Featured Articles

Hawai‘i 4th & 8th Graders Show Improvement in Science

October 27, 2016, 12:50 PM HST
* Updated October 27, 12:55 PM
Listen to this Article
1 minute
Loading Audio...


Big Island Now stock photo.

The Nation’s Report Card: 2015 Science assessment by the National Assessment Governing Board and the National Center for Education Statistics, shows Hawai‘i’s fourth and eighth graders are making progress.

For grade four, the average scale score of 146 was six points higher than the score of 140 in 2009. For grade eight, the average scale score of 144 was five points higher than the score of 139 in 2009.
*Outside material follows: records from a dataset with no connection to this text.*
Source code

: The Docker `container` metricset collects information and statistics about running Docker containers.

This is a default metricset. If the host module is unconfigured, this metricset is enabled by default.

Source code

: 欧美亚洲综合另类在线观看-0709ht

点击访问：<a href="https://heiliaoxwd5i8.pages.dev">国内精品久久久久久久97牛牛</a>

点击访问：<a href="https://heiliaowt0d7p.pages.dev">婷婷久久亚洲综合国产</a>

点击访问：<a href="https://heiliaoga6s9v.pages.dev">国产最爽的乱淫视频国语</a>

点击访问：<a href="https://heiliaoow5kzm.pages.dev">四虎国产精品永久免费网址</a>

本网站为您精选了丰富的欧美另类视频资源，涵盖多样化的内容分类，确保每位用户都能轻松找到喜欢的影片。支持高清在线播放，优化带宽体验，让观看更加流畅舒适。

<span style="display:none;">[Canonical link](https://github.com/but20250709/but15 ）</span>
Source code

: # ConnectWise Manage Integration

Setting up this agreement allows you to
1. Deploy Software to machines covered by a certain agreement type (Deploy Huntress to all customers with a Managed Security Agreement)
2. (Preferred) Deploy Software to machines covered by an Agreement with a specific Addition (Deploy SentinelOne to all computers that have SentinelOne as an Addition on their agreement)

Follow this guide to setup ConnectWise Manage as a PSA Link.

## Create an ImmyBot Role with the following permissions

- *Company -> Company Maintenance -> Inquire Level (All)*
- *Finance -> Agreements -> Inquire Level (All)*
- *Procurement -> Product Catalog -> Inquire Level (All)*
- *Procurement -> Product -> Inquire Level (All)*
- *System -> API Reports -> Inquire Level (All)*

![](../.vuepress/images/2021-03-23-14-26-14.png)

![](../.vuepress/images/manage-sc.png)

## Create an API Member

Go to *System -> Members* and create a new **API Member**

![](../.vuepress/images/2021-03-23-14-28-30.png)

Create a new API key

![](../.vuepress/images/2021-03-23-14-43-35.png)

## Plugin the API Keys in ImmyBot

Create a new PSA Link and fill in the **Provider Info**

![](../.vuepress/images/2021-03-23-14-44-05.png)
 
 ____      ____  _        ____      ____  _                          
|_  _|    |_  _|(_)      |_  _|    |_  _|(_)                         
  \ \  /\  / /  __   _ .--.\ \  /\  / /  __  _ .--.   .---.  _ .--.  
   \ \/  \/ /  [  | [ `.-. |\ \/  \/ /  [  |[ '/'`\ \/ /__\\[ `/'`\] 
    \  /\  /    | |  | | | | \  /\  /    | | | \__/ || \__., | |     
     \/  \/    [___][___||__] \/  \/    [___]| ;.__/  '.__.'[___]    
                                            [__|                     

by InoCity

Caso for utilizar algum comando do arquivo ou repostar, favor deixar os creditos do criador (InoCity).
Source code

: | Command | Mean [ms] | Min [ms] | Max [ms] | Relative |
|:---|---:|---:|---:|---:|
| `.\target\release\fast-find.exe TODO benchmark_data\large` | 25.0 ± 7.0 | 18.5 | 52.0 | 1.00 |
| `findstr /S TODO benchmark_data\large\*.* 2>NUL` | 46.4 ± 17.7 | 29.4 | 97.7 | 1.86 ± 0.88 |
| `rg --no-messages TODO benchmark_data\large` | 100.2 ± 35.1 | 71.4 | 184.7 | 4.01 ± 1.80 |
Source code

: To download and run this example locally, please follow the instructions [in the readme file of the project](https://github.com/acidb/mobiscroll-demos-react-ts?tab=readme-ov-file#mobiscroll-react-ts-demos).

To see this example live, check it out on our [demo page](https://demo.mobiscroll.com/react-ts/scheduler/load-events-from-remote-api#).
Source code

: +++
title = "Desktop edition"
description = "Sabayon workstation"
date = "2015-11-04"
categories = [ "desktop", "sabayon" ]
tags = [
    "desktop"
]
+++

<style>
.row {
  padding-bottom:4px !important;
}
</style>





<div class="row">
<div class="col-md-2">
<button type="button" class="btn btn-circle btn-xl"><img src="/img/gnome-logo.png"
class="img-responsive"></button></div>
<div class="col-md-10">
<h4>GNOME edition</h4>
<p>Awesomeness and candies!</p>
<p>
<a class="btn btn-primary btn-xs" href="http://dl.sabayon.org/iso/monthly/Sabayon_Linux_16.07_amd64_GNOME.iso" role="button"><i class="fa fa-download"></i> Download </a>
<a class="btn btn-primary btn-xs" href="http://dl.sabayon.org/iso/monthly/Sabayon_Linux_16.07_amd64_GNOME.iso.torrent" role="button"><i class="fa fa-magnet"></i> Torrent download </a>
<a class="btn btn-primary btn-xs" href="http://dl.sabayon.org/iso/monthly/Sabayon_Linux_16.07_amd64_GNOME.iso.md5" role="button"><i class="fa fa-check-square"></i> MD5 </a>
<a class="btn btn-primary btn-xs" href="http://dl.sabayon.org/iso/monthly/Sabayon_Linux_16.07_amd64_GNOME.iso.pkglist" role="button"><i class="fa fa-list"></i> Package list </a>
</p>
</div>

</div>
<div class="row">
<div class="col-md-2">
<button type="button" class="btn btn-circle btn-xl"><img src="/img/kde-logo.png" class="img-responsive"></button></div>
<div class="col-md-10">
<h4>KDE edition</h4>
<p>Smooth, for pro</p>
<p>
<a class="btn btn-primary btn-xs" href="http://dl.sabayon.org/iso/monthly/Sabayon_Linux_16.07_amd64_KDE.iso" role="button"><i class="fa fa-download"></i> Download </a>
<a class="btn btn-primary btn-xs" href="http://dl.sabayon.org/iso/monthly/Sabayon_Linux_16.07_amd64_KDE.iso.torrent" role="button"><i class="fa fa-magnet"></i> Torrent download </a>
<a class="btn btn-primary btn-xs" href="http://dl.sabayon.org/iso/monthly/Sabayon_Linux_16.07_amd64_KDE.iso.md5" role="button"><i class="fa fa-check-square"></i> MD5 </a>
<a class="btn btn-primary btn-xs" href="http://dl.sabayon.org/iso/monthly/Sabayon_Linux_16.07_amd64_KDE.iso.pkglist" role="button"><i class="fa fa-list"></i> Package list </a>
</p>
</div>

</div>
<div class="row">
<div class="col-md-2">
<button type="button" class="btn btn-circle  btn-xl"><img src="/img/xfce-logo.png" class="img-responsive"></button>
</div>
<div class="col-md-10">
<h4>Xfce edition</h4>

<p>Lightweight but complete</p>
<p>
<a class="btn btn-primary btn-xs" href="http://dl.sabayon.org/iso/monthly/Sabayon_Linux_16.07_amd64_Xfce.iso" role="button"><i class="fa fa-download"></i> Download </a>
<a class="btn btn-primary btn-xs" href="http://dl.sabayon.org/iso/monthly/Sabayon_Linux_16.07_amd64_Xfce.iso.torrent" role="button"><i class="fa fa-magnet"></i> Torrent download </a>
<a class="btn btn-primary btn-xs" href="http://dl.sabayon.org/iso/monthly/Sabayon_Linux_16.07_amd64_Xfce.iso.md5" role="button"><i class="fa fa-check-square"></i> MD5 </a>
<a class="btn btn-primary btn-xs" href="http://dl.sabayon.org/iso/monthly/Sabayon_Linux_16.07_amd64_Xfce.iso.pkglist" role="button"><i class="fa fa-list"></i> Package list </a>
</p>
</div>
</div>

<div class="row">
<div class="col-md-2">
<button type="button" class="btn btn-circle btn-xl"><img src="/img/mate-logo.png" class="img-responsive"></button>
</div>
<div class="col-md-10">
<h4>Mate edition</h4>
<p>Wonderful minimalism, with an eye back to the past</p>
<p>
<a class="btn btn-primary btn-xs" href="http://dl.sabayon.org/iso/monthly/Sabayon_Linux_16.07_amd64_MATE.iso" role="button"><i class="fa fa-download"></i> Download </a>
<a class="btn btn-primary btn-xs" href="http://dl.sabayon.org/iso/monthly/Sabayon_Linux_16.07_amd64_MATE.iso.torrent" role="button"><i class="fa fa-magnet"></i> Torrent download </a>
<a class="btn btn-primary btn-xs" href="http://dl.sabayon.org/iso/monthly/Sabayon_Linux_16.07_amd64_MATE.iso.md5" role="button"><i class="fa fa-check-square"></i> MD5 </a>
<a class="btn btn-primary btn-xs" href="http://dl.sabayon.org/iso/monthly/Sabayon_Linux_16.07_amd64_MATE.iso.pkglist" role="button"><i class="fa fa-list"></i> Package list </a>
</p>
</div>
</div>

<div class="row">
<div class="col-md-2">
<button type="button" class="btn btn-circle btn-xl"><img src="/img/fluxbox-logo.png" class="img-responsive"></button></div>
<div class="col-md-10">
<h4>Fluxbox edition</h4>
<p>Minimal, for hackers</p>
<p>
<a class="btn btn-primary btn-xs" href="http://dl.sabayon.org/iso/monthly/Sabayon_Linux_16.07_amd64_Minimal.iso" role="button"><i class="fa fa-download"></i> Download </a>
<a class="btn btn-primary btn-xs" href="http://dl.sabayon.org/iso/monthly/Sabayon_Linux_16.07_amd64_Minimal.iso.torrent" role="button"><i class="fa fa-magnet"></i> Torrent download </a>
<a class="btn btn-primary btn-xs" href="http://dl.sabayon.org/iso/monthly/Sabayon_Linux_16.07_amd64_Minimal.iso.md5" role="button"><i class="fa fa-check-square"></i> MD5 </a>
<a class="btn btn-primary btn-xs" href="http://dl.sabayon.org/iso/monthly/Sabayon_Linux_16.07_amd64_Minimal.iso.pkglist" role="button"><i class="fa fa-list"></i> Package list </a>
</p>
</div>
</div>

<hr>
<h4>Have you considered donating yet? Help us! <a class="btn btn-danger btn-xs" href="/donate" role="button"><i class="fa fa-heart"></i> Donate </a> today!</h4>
Hawai‘i’s gains in science exceeded national gains, but the state’s scores currently remain  lower than the average scale scores for national public schools, as are Hawai‘i’s percentages of students achieving at or above proficient and at or above basic levels.

“These results validate the gains that we reported earlier this month as part of our Hawai‘i science assessments,” said Kathryn Matayoshi, HIDOE superintendent. “Now, with the recent adoption of Next Generation Science Standards, our schools are moving towards a more engaging approach to learning science where we expect the science instruction to connect with understanding the world around them and prepare them for community, career and college.”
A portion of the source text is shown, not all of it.